An invitation to the Clinton Global Initiative came with an obligation to build a project that would help the environment. “I realized that it wasn’t about protesting, it’s participating that makes the difference,” says Abrams. She partnered with the Field Museum, the City of Chicago Environmental Commission, rallied a committee of friends and volunteers, and notable artists including Jim Dine and Jaume Plensa. The result was an exhibition, Cool Globes, modeled after Chicago’s Cows on Parade, with one-of-a-kind sculptures of globes intent on educating young and old on everyday solutions in global preservation. “I wanted the messages to be visually stimulating and offer solutions as opposed to scaring visitors on challenges we face,” remarks Abrams, joking that now the traveling works have become a “Where’s Waldo” type of search. When out-of-towners began inquiring and subsequently acquiring temporary installations for their respective communities, Abrams found herself, along with Cool Globes’ Executive Director, Megan Scarsella, organizing shipping, insurance, and curatorial management. The show is currently on view in Charlotte, North Carolina, having logged an impressive number of miles spanning three continents.
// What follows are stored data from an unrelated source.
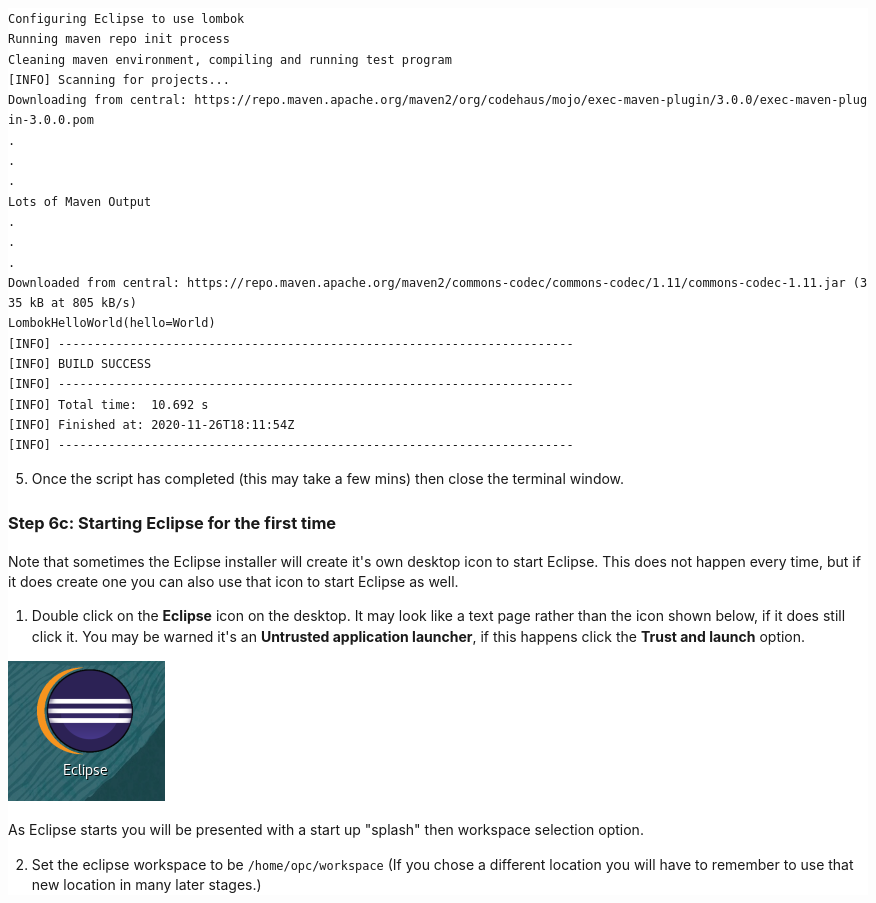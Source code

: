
   ```
Configuring Eclipse to use lombok
Running maven repo init process
Cleaning maven environment, compiling and running test program
[INFO] Scanning for projects...
Downloading from central: https://repo.maven.apache.org/maven2/org/codehaus/mojo/exec-maven-plugin/3.0.0/exec-maven-plugin-3.0.0.pom
.
.
.
Lots of Maven Output
.
.
.
Downloaded from central: https://repo.maven.apache.org/maven2/commons-codec/commons-codec/1.11/commons-codec-1.11.jar (335 kB at 805 kB/s)
LombokHelloWorld(hello=World)
[INFO] ------------------------------------------------------------------------
[INFO] BUILD SUCCESS
[INFO] ------------------------------------------------------------------------
[INFO] Total time:  10.692 s
[INFO] Finished at: 2020-11-26T18:11:54Z
[INFO] ------------------------------------------------------------------------
```

  5. Once the script has completed (this may take a few mins) then close the terminal window.

### Step 6c: Starting Eclipse for the first time

Note that sometimes the Eclipse installer will create it's own desktop icon to start Eclipse. This does not happen every time, but if it does create one you can also use that icon to start Eclipse as well.

  1. Double click on the **Eclipse** icon on the desktop. It may look like a text page rather than the icon shown below, if it does still click it. You may be warned it's an **Untrusted application launcher**, if this happens click the **Trust and launch** option.

  ![](images/14-eclipse-icon.png)

As Eclipse starts you will be presented with a start up "splash" then workspace selection option. 

  2. Set the eclipse workspace to be `/home/opc/workspace` (If you chose a different location you will have to remember to use that new location in many later stages.)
A few years later, Abrams regrouped many from the original Cool Globes’ team to focus on campus activism under a campaign called Know Tomorrow. “I want the next generation to feel educated and empowered,” says Abrams. This time they mentored college students at more than 80 campuses, from Tufts to Tuskegee, to engage creatively in building their own climate awareness campaigns. While climate change has been her top priority, it is on a long list of issues that she believes need addressing. In response to pervasive homelessness, Invisible Words debuted at The Art Center of Highland Park in 2019 (and is scheduled to tour Washington, D.C. later this year.) It features a collection of homeless signs that Abrams purchased from their authors. “I think the North Shore is really progressive,” notes Abrams, who feels strongly that her peers and those of all ages understand drastic measures and significant expenses are not the only ways to embrace the movement. Getting involved starts with recognizing that no person or problem is overlooked, and sometimes that means without concrete answers there can simply be conversation.
Abrams now teaches a course, “Activism and Advocacy,” at the University of Southern California. Guest speakers from Patagonia’s Director of Corporate Social Responsibility to former Members of Congress frequently join for class discussions. The students Abrams is most proud of are those, now all in their 20s, that she shares with her husband, Jim. “Our kids have each found their personal inspirations and that’s my best contribution to sustainability,” says Abrams.